Would you please return the lines of the entries below starting at the line that has "FileCompressionSystem is a" and ending at the line that has "## Installation", both included, exactly as they are?

*** Opening Data ***

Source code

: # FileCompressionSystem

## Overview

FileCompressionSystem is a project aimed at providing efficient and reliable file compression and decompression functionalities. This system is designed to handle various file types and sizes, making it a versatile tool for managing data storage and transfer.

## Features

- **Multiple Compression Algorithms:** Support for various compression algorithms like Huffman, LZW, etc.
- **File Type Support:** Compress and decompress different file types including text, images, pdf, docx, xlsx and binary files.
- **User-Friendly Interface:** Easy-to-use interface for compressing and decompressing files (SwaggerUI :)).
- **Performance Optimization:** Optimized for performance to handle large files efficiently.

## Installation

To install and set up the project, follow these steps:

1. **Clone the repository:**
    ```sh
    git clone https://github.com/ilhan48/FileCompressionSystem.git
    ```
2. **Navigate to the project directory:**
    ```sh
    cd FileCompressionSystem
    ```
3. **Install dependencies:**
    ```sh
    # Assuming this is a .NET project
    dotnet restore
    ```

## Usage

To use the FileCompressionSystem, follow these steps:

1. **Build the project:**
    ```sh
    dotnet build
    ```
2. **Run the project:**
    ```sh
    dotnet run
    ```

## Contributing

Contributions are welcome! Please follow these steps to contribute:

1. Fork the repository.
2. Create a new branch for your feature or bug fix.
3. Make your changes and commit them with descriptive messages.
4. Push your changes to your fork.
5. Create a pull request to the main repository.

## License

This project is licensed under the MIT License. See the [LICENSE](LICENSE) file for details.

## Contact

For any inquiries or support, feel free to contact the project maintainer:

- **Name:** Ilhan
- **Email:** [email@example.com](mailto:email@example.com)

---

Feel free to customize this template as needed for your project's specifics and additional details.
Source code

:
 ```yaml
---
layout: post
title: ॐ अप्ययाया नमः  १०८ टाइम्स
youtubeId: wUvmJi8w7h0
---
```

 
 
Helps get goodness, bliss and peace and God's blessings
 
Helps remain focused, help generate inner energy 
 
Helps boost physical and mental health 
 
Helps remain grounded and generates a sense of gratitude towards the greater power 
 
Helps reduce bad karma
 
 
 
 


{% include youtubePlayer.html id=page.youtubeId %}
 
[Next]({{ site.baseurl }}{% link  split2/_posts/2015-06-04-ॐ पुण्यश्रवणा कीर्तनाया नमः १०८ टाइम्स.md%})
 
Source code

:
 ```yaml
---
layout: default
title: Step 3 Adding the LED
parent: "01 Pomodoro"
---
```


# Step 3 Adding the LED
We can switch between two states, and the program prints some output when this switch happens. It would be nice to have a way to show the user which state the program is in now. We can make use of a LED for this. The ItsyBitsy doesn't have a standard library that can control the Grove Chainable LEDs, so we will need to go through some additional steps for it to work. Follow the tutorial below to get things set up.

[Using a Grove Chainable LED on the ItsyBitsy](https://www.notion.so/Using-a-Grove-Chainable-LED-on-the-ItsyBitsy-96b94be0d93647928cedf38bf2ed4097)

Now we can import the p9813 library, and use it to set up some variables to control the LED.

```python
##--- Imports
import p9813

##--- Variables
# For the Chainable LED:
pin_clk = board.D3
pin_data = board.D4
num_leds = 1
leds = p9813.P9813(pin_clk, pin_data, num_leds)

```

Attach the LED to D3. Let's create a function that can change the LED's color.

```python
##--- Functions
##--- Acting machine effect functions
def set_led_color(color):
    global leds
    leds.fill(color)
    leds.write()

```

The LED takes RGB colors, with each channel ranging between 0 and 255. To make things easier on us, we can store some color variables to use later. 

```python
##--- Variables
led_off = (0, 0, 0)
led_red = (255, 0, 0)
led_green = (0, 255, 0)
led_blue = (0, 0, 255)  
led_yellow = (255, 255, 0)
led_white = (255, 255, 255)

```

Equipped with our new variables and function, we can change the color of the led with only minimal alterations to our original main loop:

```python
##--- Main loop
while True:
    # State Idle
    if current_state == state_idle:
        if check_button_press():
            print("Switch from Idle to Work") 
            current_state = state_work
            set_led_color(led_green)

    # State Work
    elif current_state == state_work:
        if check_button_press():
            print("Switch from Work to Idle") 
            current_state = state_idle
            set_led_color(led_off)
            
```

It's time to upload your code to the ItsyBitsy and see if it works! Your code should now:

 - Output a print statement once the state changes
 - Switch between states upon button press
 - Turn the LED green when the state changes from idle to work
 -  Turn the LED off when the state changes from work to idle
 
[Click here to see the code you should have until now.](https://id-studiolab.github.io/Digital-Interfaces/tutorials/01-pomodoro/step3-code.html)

*** Closing Data ***

Task response -
FileCompressionSystem is a project aimed at providing efficient and reliable file compression and decompression functionalities. This system is designed to handle various file types and sizes, making it a versatile tool for managing data storage and transfer.

## Features

- **Multiple Compression Algorithms:** Support for various compression algorithms like Huffman, LZW, etc.
- **File Type Support:** Compress and decompress different file types including text, images, pdf, docx, xlsx and binary files.
- **User-Friendly Interface:** Easy-to-use interface for compressing and decompressing files (SwaggerUI :)).
- **Performance Optimization:** Optimized for performance to handle large files efficiently.

## Installation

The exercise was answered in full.